Here is a list of foods and substances that horses should avoid:
- Toxic plants: Many common plants are toxic to horses, including ragwort, bracken fern, oleander, and yew. It’s essential to regularly inspect pastures and remove any toxic plants.
- Mouldy or spoiled feed: Mouldy hay, grain, or other feed can contain mycotoxins that are harmful to horses. Always provide fresh and clean feed.
- Chocolate: Chocolate contains theobromine, which is toxic to horses. It can lead to digestive issues and other health problems if ingested. Cats, dogs, birds and rodents should also stay away from chocolate for the same reason.
- Caffeine: Like chocolate, caffeine is harmful to horses and should be avoided. It can overstimulate their nervous system and lead to health issues.
- Onions and garlic: These vegetables, when consumed in large quantities, can damage a horse’s red blood cells and lead to anaemia.
- Avocado: Avocado contains a substance called persin, a natural, oil-soluble fungicide, which can be toxic to horses and cause digestive problems.

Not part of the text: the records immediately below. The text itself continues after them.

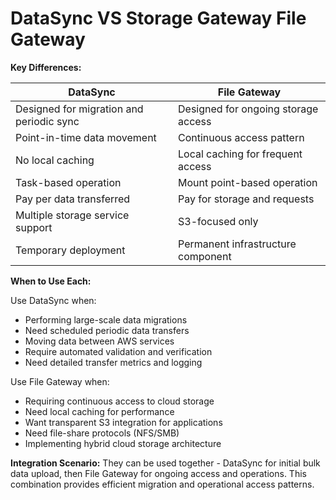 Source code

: # DataSync VS Storage Gateway File Gateway

**Key Differences:**

| DataSync                                 | File Gateway                        |
| ---------------------------------------- | ----------------------------------- |
| Designed for migration and periodic sync | Designed for ongoing storage access |
| Point-in-time data movement              | Continuous access pattern           |
| No local caching                         | Local caching for frequent access   |
| Task-based operation                     | Mount point-based operation         |
| Pay per data transferred                 | Pay for storage and requests        |
| Multiple storage service support         | S3-focused only                     |
| Temporary deployment                     | Permanent infrastructure component  |

**When to Use Each:**

Use DataSync when:

* Performing large-scale data migrations
* Need scheduled periodic data transfers
* Moving data between AWS services
* Require automated validation and verification
* Need detailed transfer metrics and logging

Use File Gateway when:

* Requiring continuous access to cloud storage
* Need local caching for performance
* Want transparent S3 integration for applications
* Need file-share protocols (NFS/SMB)
* Implementing hybrid cloud storage architecture

**Integration Scenario:** They can be used together - DataSync for initial bulk data upload, then File Gateway for ongoing access and operations. This combination provides efficient migration and operational access patterns.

- Lawn clippings: Freshly mowed grass clippings can ferment quickly and cause digestive issues if consumed by horses. It’s best to avoid feeding them lawn clippings. Although giving horses freshly cut grass might seem like a good idea, you can’t be sure what other garden waste could be in there and your horse might eat the grass much more quickly than if naturally grazing. Colic could be a result.

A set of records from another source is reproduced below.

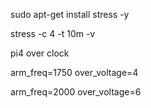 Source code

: 


sudo apt-get install stress -y

stress -c 4 -t 10m -v 


pi4 over clock




arm_freq=1750
over_voltage=4

arm_freq=2000
over_voltage=6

- Fruit pits and seeds: The pits and seeds of fruits like apples, cherries, and peaches can contain cyanide, which is poisonous to horses. If your horse eats a few apples, it won’t be enough to harm them, but it’s a good idea to not feed too many treats too often.

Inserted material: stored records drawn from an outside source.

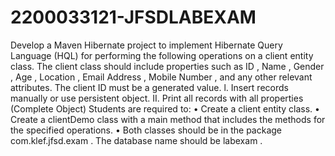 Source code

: # 2200033121-JFSDLABEXAM

Develop a Maven Hibernate project to implement Hibernate Query Language (HQL) for performing the following
operations on a client entity class.
The client class should include properties such as ID , Name , Gender , Age , Location ,
Email Address , Mobile Number , and
any other relevant attributes. The client ID must be a generated value.
l. Insert records manually or use persistent object.
II. Print all records with all properties (Complete Object)
Students are required to:
• Create a client entity class.
• Create a clientDemo class with a main method that includes the methods for the specified operations.
• Both classes should be in the package com.klef.jfsd.exam .
The database name should be labexam .
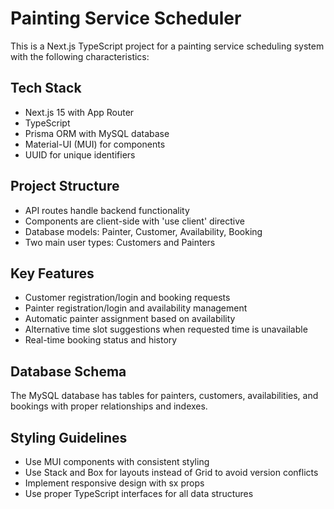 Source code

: <!-- Use this file to provide workspace-specific custom instructions to Copilot. For more details, visit https://code.visualstudio.com/docs/copilot/copilot-customization#_use-a-githubcopilotinstructionsmd-file -->

# Painting Service Scheduler

This is a Next.js TypeScript project for a painting service scheduling system with the following characteristics:

## Tech Stack
- Next.js 15 with App Router
- TypeScript
- Prisma ORM with MySQL database
- Material-UI (MUI) for components
- UUID for unique identifiers

## Project Structure
- API routes handle backend functionality
- Components are client-side with 'use client' directive
- Database models: Painter, Customer, Availability, Booking
- Two main user types: Customers and Painters

## Key Features
- Customer registration/login and booking requests
- Painter registration/login and availability management
- Automatic painter assignment based on availability
- Alternative time slot suggestions when requested time is unavailable
- Real-time booking status and history

## Database Schema
The MySQL database has tables for painters, customers, availabilities, and bookings with proper relationships and indexes.

## Styling Guidelines
- Use MUI components with consistent styling
- Use Stack and Box for layouts instead of Grid to avoid version conflicts
- Implement responsive design with sx props
- Use proper TypeScript interfaces for all data structures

- High-sugar treats: Excessive sugar intake, such as from candies, can lead to insulin resistance and laminitis in horses. It’s best to limit sugary treats.
- Meat and dairy products: Horses are herbivores and should not be fed meat or dairy products, as their digestive system is not adapted for these foods. Even though a horse may not show outward signs like colic when fed meat, they may still feel some discomfort and strange foods could affect the intestinal flora.
- Bread: While small amounts of bread may not harm a horse, it’s not an ideal feed because it lacks essential nutrients and can be high in sugars.
- Dog and cat food: Pet food is formulated for different animals and can contain ingredients that are inappropriate for horses.
- Alcohol: Alcohol can have a toxic effect on horses’ systems and should never be given to them.
- Human medications: Never administer human medications to horses without veterinary guidance, as many can be harmful or even fatal to them.
- Mouldy forage: Mouldy hay or bedding can contain mycotoxins that are dangerous for horses. Always provide clean and mould-free forage and clean out stalls daily.
- Potatoes and tomatoes are both members of the Nightshade family should not be fed to horses.
- Garden waste. There are so many risks from garden clippings, including plants, weeds and toxins from garden sprays that may be poisonous.
And remember to keep an eye on your horse’s weight.
Regularly check the body condition score of your horse. Like underweight horses, overweight ones are at risk of many health conditions, and it’s much cheaper and easier to prevent illness than it is to fix it. Whenever you have questions about your horse’s food or exercise, consult your trainers and vets. The goal is to have a happy, healthy horse that will be a source of joy rather than a source of stress in your life.